Une norme de progression des dépenses publiques doit compléter le critère de soutenabilité. Elle a été suggérée en France par de nombreux experts. Il doit s’agir d’une norme de moyen terme, en particulier sur la durée du quinquennat. Si l’on veut du côté français abaisser le ratio de dépenses publiques ou de prélèvements obligatoires, il faut que, à moyen et long terme, les dépenses publiques augmentent moins vite que le PIB. Le fait que notre croissance potentielle, relativement inerte dans le court terme, soit modique-entre 1 et 1,5% en volume par an (un intervalle justifié par les incertitudes du calcul) signifie que la progression des dépenses publiques au sens de Maastricht (État, collectivités locales, sécurité sociale) devra être nulle voire négative en volume pour atteindre l’objectif fixé. On peut toujours rêver ! Mais derrière les calculs, c’est le thème de l’efficacité des dépenses publiques qui revient. En France, nous avons depuis des années multiplié les démarches et les sigles pour améliorer cette efficacité : la LOLF, la RGPP, la MAP, le projet CAP22, … Sans grand résultat. Il va nous falloir, très vite, combiner la volonté politique et une bonne méthodologie afin de progresser sur la voie de dépenses publiques mieux maîtrisées et plus efficaces. L’urgence de la démarche, je le rappelle, va provenir de l’augmentation inexorable des charges d’intérêt pour l’ensemble des emprunteurs publics du fait de la remontée des taux, augmentation qui va engendrer une pression considérable sur les autres postes budgétaires.

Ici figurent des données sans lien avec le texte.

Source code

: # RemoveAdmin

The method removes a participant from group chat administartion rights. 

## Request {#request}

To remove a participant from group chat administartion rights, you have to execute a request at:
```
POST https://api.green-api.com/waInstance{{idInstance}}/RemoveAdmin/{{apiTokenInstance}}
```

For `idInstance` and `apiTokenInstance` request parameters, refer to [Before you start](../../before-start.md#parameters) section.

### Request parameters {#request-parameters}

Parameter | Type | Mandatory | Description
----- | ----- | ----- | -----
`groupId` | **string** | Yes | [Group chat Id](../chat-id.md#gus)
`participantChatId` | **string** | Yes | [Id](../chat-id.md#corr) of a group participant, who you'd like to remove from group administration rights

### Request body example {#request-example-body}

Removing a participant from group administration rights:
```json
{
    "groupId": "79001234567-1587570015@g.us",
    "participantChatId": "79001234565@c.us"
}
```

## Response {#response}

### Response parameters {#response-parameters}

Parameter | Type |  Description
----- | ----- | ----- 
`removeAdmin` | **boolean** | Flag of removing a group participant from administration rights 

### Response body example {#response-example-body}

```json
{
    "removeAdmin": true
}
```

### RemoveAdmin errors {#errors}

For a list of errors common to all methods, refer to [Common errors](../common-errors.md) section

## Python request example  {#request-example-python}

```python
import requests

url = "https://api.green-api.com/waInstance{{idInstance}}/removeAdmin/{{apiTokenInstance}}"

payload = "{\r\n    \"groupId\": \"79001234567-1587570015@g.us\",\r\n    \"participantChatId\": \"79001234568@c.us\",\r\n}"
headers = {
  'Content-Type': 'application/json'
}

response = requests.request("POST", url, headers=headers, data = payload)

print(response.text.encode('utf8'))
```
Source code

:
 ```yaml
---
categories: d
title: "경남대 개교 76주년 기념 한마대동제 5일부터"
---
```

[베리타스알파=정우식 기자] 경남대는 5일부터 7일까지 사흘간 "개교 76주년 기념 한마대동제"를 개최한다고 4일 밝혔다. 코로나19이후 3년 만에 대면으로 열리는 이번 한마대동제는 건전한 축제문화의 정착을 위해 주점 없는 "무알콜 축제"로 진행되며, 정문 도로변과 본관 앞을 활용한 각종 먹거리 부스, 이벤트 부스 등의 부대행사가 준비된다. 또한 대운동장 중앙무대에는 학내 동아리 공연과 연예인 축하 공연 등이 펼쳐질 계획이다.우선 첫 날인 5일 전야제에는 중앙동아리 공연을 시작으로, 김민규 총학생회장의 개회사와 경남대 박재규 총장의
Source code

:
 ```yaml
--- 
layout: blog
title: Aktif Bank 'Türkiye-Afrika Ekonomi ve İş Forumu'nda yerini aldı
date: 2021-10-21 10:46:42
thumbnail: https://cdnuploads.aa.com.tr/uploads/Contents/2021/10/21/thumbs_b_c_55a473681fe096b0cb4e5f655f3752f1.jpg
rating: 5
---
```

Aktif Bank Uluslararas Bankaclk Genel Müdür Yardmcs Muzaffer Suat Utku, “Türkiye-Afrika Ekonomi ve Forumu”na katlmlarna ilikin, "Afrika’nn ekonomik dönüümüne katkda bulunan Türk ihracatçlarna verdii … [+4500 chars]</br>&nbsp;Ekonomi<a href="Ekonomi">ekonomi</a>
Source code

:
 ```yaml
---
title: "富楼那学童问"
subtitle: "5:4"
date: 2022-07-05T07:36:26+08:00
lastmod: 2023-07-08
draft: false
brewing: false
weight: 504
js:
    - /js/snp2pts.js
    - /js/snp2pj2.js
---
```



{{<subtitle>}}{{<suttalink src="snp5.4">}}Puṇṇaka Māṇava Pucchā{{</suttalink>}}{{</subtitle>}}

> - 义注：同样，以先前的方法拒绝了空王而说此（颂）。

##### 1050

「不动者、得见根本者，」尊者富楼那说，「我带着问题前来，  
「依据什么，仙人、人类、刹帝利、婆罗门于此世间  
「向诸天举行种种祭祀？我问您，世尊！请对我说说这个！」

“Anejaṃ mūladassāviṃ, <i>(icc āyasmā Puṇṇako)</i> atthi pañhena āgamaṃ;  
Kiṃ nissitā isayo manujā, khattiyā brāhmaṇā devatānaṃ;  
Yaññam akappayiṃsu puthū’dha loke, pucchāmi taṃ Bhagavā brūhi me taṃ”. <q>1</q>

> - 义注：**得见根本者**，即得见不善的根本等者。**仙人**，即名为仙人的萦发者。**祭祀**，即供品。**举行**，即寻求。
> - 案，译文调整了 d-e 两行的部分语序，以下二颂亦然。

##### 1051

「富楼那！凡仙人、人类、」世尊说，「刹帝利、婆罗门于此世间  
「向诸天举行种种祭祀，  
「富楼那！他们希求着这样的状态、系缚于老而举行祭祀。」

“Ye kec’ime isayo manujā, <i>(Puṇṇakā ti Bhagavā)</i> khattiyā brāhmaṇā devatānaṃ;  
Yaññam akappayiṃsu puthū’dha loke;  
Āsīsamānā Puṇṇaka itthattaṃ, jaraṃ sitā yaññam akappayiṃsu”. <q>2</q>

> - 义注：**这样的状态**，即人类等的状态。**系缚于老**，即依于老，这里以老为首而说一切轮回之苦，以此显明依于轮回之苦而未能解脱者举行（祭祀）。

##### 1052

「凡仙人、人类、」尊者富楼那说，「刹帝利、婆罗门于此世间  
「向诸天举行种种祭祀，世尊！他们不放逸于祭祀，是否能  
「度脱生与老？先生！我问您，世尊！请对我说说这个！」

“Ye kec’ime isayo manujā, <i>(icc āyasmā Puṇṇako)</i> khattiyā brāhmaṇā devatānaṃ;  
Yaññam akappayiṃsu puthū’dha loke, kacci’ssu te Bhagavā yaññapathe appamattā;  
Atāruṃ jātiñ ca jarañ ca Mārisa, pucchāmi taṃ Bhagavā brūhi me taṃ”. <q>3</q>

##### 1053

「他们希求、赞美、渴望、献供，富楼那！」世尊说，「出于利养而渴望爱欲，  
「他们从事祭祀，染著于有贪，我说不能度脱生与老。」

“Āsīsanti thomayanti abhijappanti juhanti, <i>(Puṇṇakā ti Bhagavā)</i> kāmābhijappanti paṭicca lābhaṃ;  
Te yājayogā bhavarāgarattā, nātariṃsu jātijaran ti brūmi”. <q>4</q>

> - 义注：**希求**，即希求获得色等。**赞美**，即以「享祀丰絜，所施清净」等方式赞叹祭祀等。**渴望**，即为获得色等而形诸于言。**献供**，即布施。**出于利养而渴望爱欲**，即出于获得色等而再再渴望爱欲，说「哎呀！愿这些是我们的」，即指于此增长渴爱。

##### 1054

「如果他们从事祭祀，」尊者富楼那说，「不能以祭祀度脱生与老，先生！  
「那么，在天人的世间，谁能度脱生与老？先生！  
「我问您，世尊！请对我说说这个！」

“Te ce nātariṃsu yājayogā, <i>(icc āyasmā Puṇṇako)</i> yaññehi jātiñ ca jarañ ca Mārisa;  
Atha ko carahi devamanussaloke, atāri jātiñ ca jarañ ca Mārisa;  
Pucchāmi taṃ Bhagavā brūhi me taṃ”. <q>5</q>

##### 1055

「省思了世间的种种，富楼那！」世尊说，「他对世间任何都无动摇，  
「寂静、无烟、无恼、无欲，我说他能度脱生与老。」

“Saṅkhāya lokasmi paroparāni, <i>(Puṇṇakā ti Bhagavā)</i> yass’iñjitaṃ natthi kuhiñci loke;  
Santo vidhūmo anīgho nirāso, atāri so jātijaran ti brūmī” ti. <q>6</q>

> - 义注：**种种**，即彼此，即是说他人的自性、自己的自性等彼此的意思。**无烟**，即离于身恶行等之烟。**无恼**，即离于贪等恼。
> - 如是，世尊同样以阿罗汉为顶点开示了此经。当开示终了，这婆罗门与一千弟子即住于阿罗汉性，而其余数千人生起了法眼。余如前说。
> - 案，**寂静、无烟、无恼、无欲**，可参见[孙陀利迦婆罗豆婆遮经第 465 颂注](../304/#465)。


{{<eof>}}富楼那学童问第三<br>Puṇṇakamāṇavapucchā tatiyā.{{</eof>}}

Consolider l’Europe monétaire, bancaire et financière

Pour une BCE résolument pragmatique

Comme les autres banques centrales, la BCE est confrontée aux affres de la stagflation : soit elle resserre rapidement sa politique pour lutter contre l’inflation, au risque d’accentuer le ralentissement de la croissance voire de provoquer (ou de contribuer à engendrer) une récession ; soit elle adopte une attitude moins agressive au risque de sortir de son mandat puisque son objectif « principal » (selon le traité de Maastricht est la stabilité des prix, elle-même menacée par l’inflation actuelle).

En comparaison de la Fed, la BCE a fait preuve jusqu’à présent de prudence et de pragmatisme. Le programme d’achat d’actifs se termine à la fin de juin 2022. Et le premier relèvement de ses taux directeurs- aujourd’hui respectivement à -0,5% pour le taux des facilités de dépôts et 1% pour le taux de refinancement des banques-par la BCE est annoncé pour la réunion de juillet, avec de nouveaux resserrements prévus pour l’automne prochain. D’aucuns reprochent à la BCE son retard vis-à-vis de la Fed, mais les différences de conjoncture et d’emploi des deux côtés de l’Atlantique justifient en partie un tel décalage. La BCE n’est pas moins indépendante que la Fed. Disons qu’elle est plus partagée que cette dernière entre les « faucons » et les « colombes » compte tenu des divergences de situation et de sensibilité entre les pays-membres, et vu qu’elle a par hypothèse moins d’expérience historique que la Réserve fédérale dans la gestion monétaire du cycle économique.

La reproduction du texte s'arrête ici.